Sotto il cielo di Bergamo, in un’atmosfera carica di aspettative ma anche di una tensione palpabile, l’Italia di Gennaro Gattuso ha portato a casa un 2-0 fondamentale in ottica Mondiali 2026 contro l’Irlanda del Nord. Una vittoria che profuma di liberazione, arrivata però al termine di una serata iniziata con troppe ombre e finita, finalmente, tra gli applausi del Gewiss Stadium.
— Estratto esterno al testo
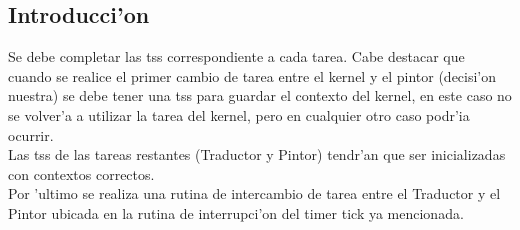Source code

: \documentclass[11pt]{article}
\begin{document}
\subsection{Introducci'on}
Se debe completar las tss correspondiente a cada tarea. Cabe destacar que cuando se realice el primer cambio de tarea entre el kernel y el pintor (decisi'on nuestra) se debe tener una tss para guardar el contexto del kernel, en este caso no se volver'a a utilizar la tarea del kernel, pero en cualquier otro caso podr'ia ocurrir.\\ Las tss de las tareas restantes (Traductor y Pintor) tendr'an que ser inicializadas con contextos correctos. \\
Por 'ultimo se realiza una rutina de intercambio de tarea entre el Traductor y el Pintor ubicada en la rutina de interrupci'on del timer tick ya mencionada.
\end{document}
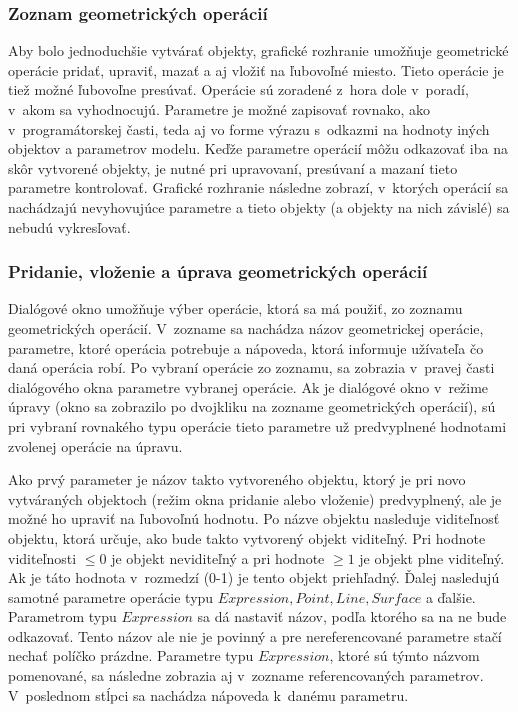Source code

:  
\subsubsection*{Zoznam geometrických operácií}
Aby bolo jednoduchšie vytvárať objekty, grafické rozhranie umožňuje geometrické operácie pridať, upraviť, mazať a aj vložiť na ľubovoľné miesto. Tieto operácie je tiež možné ľubovoľne presúvať. Operácie sú zoradené z~hora dole v~poradí, v~akom sa vyhodnocujú. Parametre je možné zapisovať rovnako, ako v~programátorskej časti, teda aj vo forme výrazu s~odkazmi na hodnoty iných objektov a parametrov modelu. Keďže parametre operácií môžu odkazovať iba na skôr vytvorené objekty, je nutné pri upravovaní, presúvaní a mazaní tieto parametre kontrolovať. Grafické rozhranie následne zobrazí, v~ktorých operácií sa nachádzajú nevyhovujúce parametre a tieto objekty (a objekty na nich závislé) sa nebudú vykresľovať.



\subsubsection{Pridanie, vloženie a úprava geometrických operácií} 
Dialógové okno umožňuje výber operácie,  ktorá sa má použiť, zo zoznamu geometrických operácií. V~zozname sa nachádza názov geometrickej operácie, parametre, ktoré operácia potrebuje a nápoveda, ktorá informuje užívateľa čo daná operácia robí.
Po vybraní operácie zo zoznamu, sa zobrazia v~pravej časti dialógového okna parametre vybranej operácie. Ak je dialógové okno v~režime úpravy (okno sa zobrazilo po dvojkliku na zozname geometrických operácií), sú pri vybraní rovnakého typu operácie tieto parametre už predvyplnené hodnotami zvolenej operácie na úpravu.

Ako prvý parameter je názov takto vytvoreného objektu, ktorý je pri novo vytváraných objektoch (režim okna pridanie alebo vloženie) predvyplnený, ale je možné ho upraviť na ľubovoľnú hodnotu.  
Po názve objektu nasleduje viditeľnosť objektu, ktorá určuje, ako bude takto vytvorený objekt viditeľný. Pri hodnote viditeľnosti $\leq0$ je objekt neviditeľný a pri hodnote $\geq1$ je objekt plne viditeľný. Ak je táto hodnota v~rozmedzí (0-1) je tento objekt priehľadný. 
Ďalej nasledujú samotné parametre operácie typu $Expression,  Point, Line, Surface$ a ďalšie. Parametrom typu $Expression$ sa dá nastaviť názov, podľa ktorého sa na ne bude odkazovať. Tento názov ale nie je povinný a pre nereferencované parametre stačí nechať políčko prázdne. Parametre typu $Expression$, ktoré sú týmto názvom pomenované, sa následne zobrazia aj v~zozname referencovaných parametrov.
V~poslednom stĺpci sa nachádza nápoveda k~danému parametru.

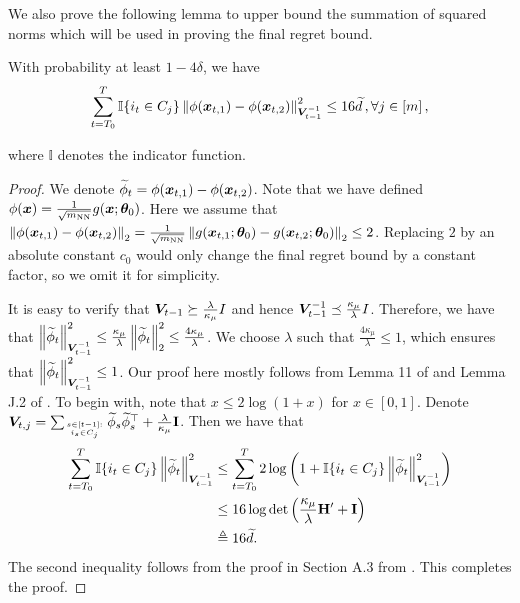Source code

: We also prove the following lemma to upper bound the summation of squared norms which will be used in proving the final regret bound.
\begin{lemma}
With probability at least $1-4\delta$, we have
\label{lemma:concentration:square:std:neural}
\[
\sum^T_{t=T_0}\mathbb{I}\{i_t\in C_j\} \left\| \phi(\boldsymbol{x}_{t,1}) - \phi(\boldsymbol{x}_{t,2}) \right\|_{\boldsymbol{V}_{t-1}^{-1}}^2 \leq 16 \widetilde{d}\,, \forall j\in[m]\,,
\]
\end{lemma}
where $\mathbb{I}$ denotes the indicator function.
\begin{proof}
We denote $\widetilde{\phi}_t = \phi(\boldsymbol{x}_{t,1}) - \phi(\boldsymbol{x}_{t,2})$.
Note that we have defined $\phi(\boldsymbol{x}) = \frac{1}{\sqrt{m_{\text{NN}}}}g(\boldsymbol{x};\boldsymbol{\theta}_0)$.
Here we assume that $\left\| \phi(\boldsymbol{x}_{t,1}) - \phi(\boldsymbol{x}_{t,2}) \right\|_2 = \frac{1}{\sqrt{m_{\text{NN}}}}\left\| g(\boldsymbol{x}_{t,1};\boldsymbol{\theta}_0) - g(\boldsymbol{x}_{t,2};\boldsymbol{\theta}_0) \right\|_{2} \leq 2$.
Replacing $2$ by an absolute constant $c_0$ would only change the final regret bound by a constant factor, so we omit it for simplicity.

It is easy to verify that $\boldsymbol{V}_{t-1} \succeq \frac{\lambda}{\kappa_\mu} I$ and hence $\boldsymbol{V}_{t-1}^{-1} \preceq \frac{\kappa_\mu}{\lambda}I$.
Therefore, we have that $\left\| \widetilde{\phi}_t \right\|_{\boldsymbol{V}_{t-1}^{-1}}^2 \leq \frac{\kappa_\mu}{\lambda} \left\| \widetilde{\phi}_t \right\|_{2}^2 \leq \frac{4\kappa_\mu}{\lambda}$. We choose $\lambda$ such that $\frac{4\kappa_\mu}{\lambda} \leq 1$, which ensures that $\left\| \widetilde{\phi}_t \right\|_{\boldsymbol{V}_{t-1}^{-1}}^2 \leq 1$.
Our proof here mostly follows from Lemma 11 of \cite{abbasi2011improved} and Lemma J.2 of \cite{wang2024onlinea}. To begin with, note that $x\leq 2\log(1+x)$ for $x\in[0,1]$. Denote $\boldsymbol{V}_{t,j}=\sum_{s\in[t-1]:\atop i_s\in C_j} \widetilde{\phi}_s \widetilde{\phi}_s^\top + \frac{\lambda}{\kappa_\mu} \mathbf{I}$. Then we have that 
\begin{equation}
\begin{split}
\sum^T_{t=T_0}\mathbb{I}\{i_t\in C_j\} \left\| \widetilde{\phi}_t \right\|_{\boldsymbol{V}_{t-1}^{-1}}^2 &\leq \sum^T_{t=T_0} 2\log\left(1 + \mathbb{I}\{i_t\in C_j\} \left\| \widetilde{\phi}_t \right\|_{\boldsymbol{V}_{t-1}^{-1}}^2\right)\\
&\leq 16 \log\det\left(\frac{\kappa_\mu}{\lambda}\mathbf{H}' + \mathbf{I}\right) \\
&\triangleq 16 \widetilde{d}.
\end{split}
\end{equation}
The second inequality follows from the proof in Section A.3 from \citet{verma2024neural}.
This completes the proof.
\end{proof}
Il primo tempo: Il muro della tensione
Per i primi 45 minuti, l’Italia è sembrata lo specchio fedele dei timori della vigilia. Contratti, macchinosi, quasi intimiditi dalla densità fisica dell’Irlanda del Nord, gli Azzurri hanno faticato a trovare varchi. Il possesso palla è apparso a tratti sterile, con una manovra che sbatteva regolarmente contro il green wall eretto dagli ospiti. Il nervosismo, di riflesso, ha iniziato a serpeggiare tra le fila dell'Italia: passaggi sbagliati in uscita e sguardi tesi, a conferma di una squadra che sentiva (e sente) tutto il peso della responsabilità, incapace di liberare il talento contro un avversario di caratura inferiore.
Tonali scaccia i fantasmi
Negli spogliatoi deve essere successo qualcosa, perché la ripresa ha mostrato un volto diverso. A rompere l'incantesimo della paura ci ha pensato l'uomo della provvidenza, il più «britannico» degli Azzurri assieme a Calafiori e Donnarumma: Sandro Tonali. La sua rete non è stata solo una prodezza tecnica, ma un vero e proprio grido scacciapaura. Conclusione perfetta, freddezza chirurgica e la palla che gonfia la rete: in quel momento, lo stadio di Bergamo è esploso, portando via con sé i fantasmi di un primo tempo opaco. Da lì in poi, l'Italia ha iniziato a giocare con la leggerezza di chi si è tolto un macigno dalle spalle, ritrovando geometrie e coraggio. E firmando, con Kean, la rete del definitivo 2-0.
Ora, gli Azzurri sono attesi dalla seconda sfida di playoff per la Coppa del Mondo. Di fronte, una Bosnia capace di recuperare lo svantaggio iniziale in Galles e di imporsi ai rigori.